Whitman’s identity crisis

Bex Heimbrock, Opinion Editor

The New York Times Best Seller and subsequent non-profit Colleges That Change Lives (CTCL) describes Whitman College as a place which, well, changes lives. The CTCL’s entry on Whitman College reads: “When asked what kind of person should come here, the first thing a Whitman student is likely to say is, ‘If you’re not willing to get involved, don’t bother to come here.’ By ‘involved’ that student would mean in one’s studies, with one another, with teachers and in campus life.” What CTCL neglects to mention is that it is also one of many liberal arts institutions having an identity crisis. 

When asked what kind of person should come here, one Whitman student may say, “If you don’t love science, biology, geology and other STEM fields, don’t bother coming here.” Yet, another might say, “If you aren’t willing to commit to an interdisciplinary education, don’t bother coming here.” The fact of the matter is, Whitman College doesn’t know what it wants to be and neither does its students. 

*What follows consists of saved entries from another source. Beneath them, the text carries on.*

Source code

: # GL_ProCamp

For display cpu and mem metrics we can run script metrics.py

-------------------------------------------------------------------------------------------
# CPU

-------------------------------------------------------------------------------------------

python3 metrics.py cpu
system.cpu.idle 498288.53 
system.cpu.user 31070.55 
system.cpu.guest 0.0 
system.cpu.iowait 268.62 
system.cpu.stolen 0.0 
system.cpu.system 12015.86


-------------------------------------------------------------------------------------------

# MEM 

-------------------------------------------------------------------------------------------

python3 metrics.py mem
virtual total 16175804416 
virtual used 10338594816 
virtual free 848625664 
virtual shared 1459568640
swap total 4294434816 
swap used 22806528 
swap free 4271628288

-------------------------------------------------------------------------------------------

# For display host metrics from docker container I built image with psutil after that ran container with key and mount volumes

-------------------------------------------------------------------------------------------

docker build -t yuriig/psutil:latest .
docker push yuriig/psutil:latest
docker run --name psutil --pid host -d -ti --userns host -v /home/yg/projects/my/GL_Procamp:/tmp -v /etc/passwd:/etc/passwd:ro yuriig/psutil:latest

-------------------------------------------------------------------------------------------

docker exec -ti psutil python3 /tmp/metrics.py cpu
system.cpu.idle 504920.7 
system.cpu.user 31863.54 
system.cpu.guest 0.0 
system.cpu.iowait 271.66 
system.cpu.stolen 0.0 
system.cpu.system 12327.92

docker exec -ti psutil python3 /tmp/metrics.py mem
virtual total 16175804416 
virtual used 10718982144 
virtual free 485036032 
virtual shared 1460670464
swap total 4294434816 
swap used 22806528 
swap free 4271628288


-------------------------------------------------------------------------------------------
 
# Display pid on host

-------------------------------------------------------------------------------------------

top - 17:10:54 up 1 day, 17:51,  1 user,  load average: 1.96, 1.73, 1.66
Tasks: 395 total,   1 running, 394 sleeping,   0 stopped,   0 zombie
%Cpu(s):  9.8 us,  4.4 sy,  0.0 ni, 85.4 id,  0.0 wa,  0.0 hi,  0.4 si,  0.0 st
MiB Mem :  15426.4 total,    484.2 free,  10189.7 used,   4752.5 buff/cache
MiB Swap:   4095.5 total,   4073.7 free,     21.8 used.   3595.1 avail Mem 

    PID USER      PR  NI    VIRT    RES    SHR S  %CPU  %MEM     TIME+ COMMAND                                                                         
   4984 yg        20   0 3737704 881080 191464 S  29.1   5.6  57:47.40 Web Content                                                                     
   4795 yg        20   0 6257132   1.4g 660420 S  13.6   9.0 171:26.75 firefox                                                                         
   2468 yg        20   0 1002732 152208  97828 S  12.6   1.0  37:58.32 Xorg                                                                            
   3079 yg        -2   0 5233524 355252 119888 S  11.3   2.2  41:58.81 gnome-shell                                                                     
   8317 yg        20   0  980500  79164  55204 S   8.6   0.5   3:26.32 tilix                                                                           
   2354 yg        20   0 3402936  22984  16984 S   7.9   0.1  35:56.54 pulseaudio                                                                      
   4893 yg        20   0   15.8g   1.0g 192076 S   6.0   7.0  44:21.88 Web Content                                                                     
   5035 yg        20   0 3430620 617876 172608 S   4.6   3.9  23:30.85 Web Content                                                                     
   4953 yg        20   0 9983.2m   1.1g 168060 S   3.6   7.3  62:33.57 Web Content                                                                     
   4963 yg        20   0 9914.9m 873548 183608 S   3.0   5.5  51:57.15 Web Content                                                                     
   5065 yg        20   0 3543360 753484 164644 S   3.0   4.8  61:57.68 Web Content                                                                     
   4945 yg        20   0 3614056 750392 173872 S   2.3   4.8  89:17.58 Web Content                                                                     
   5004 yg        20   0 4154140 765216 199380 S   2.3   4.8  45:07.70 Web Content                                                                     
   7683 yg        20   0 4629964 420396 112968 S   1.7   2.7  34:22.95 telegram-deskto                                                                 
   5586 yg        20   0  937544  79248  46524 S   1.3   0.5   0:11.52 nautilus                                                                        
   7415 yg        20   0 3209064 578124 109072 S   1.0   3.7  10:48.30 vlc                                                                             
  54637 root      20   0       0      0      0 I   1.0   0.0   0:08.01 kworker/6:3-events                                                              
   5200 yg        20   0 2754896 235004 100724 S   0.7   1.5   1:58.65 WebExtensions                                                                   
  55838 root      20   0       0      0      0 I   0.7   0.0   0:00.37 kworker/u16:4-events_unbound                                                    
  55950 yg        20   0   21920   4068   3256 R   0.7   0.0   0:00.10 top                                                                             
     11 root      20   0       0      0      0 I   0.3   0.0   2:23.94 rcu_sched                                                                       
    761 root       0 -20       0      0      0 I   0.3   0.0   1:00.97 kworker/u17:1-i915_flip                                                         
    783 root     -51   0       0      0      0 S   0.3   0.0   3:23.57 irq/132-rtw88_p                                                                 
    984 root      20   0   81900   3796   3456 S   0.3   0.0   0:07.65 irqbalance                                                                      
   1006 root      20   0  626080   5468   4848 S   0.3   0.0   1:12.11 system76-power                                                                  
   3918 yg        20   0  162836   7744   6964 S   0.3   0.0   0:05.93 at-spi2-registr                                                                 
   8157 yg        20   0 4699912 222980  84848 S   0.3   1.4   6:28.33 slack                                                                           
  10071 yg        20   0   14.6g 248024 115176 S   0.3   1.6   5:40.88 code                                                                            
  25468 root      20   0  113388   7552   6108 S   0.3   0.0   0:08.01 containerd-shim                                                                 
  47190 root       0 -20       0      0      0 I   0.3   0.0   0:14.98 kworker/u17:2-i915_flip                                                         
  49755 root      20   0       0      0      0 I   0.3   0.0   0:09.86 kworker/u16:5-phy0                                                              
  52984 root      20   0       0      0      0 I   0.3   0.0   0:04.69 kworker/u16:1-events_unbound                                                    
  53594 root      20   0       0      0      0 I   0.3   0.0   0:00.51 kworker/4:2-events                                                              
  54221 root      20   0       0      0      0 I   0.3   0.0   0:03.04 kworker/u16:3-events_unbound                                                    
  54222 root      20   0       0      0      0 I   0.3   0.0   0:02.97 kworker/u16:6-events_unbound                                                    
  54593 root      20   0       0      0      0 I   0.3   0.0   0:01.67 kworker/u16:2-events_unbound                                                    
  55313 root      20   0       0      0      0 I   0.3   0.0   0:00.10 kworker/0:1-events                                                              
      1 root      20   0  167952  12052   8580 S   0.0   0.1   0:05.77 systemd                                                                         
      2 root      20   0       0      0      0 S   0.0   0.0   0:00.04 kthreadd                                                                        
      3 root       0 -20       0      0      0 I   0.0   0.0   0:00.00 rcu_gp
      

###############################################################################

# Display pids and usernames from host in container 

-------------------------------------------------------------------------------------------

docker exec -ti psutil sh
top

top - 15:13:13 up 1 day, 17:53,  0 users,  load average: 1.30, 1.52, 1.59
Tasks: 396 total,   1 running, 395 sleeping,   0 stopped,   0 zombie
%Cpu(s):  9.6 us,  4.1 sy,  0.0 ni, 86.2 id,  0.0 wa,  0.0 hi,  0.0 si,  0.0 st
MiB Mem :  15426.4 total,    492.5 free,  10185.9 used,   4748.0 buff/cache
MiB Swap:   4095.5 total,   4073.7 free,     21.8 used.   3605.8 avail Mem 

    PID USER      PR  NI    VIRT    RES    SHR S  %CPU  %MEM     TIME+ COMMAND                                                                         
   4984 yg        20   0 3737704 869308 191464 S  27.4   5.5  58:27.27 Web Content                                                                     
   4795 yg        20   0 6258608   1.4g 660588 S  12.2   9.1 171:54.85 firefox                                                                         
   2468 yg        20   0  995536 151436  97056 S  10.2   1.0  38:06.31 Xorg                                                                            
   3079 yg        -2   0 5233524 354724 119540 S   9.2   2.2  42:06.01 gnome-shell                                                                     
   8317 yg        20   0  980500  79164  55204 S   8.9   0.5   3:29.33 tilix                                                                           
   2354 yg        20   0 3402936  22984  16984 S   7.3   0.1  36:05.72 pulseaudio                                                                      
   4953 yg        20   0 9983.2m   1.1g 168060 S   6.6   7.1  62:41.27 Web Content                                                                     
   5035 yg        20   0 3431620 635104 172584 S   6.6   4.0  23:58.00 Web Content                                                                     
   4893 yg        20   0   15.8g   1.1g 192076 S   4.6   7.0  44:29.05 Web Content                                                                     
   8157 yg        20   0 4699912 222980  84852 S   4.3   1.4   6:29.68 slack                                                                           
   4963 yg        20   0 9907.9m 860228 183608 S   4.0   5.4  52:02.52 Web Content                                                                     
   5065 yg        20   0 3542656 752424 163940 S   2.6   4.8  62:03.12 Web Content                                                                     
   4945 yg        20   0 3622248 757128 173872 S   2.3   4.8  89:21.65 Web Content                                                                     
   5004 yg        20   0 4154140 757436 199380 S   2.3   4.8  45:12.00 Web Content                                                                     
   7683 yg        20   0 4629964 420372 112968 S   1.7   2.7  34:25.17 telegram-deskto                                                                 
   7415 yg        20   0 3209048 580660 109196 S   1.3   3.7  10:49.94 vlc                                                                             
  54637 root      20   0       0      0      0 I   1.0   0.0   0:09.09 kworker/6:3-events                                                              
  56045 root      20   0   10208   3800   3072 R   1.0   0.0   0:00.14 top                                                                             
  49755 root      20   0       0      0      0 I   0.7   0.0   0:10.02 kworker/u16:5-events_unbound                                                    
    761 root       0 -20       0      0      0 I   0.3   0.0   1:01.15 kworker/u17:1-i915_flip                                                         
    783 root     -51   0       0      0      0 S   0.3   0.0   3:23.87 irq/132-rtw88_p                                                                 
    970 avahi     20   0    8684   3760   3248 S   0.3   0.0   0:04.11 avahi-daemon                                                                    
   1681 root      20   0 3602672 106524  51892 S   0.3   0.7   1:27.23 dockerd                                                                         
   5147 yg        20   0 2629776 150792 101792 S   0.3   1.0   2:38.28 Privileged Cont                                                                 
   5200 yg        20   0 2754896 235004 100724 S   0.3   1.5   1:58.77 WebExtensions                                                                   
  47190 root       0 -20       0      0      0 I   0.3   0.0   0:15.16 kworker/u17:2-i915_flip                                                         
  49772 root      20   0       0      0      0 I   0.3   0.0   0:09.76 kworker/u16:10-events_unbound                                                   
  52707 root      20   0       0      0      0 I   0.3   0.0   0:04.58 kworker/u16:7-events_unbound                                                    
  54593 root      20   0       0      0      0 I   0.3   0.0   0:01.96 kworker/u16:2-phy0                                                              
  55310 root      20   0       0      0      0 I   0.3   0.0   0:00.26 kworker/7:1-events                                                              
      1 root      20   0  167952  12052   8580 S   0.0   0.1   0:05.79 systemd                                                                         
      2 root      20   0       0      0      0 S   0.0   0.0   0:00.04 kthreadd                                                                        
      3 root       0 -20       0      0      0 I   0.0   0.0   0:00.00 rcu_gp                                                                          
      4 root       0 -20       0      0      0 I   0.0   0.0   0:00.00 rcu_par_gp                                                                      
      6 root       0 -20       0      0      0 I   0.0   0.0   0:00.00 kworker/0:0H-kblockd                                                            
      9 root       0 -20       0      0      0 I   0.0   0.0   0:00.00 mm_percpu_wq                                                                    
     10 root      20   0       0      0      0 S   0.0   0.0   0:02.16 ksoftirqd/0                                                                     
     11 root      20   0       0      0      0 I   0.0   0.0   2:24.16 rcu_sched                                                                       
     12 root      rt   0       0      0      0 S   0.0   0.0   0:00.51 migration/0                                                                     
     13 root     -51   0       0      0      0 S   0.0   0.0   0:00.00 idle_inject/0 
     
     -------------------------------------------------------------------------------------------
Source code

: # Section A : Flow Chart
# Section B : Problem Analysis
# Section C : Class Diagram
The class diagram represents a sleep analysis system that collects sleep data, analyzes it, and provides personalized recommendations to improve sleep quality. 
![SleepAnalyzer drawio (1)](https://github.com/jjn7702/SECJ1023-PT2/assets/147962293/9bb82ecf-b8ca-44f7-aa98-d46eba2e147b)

Consider the first-year seminar, General Studies (GENS). This seminar provides a well-rounded introduction to what it means to be a liberal arts student. However, whereas other CTCL colleges have a four-year seminar program that follows the student until they graduate, Whitman College takes a more one-and-done approach. In fact, GENS courses offered in the spring are extremely specific, giving students the chance to enroll in something that interests them, rather than providing them with foundational knowledge through key texts. So much for learning broadly. 

GENS is a recent development in Whitman’s history, but one that signals the depth of its identity crisis. Replacing Encounters, the previous first-year seminar which championed foundational texts for the liberal arts such as Plato’s “Symposium” or Euripides’ “Bacchae,” GENS divides the seminar into different topics that a student may choose from. For the first semester, these topics are broad; “End(s) of the Body” and “Time” are two head-scratchers offered this year. By the second semester, the topics have been further narrowed down; “Reproductive Justice” and “Sites of Memory: The Whitman Mission and the ‘Massacre’ of 1847” are two of many extremely specific courses offered this spring. 

These courses run in contradiction to the ancient Roman definition of GENS as a group of families in ancient Rome who shared a name and claimed a common origin. Where is our common origin, as students, if we are divided into different classes based on individual interests? Our campus-wide crisis of self stems in large part, no doubt, from a lack of shared texts and intellectual proximity. While one first-year can take a STEM-related GENS course, another can take one dedicated entirely to a single author — and forget about continuity after GENS, as most of us have decided our tracks by our second semester and are happily enmeshed in our major-specific echo chambers by the time we’re sophomores. 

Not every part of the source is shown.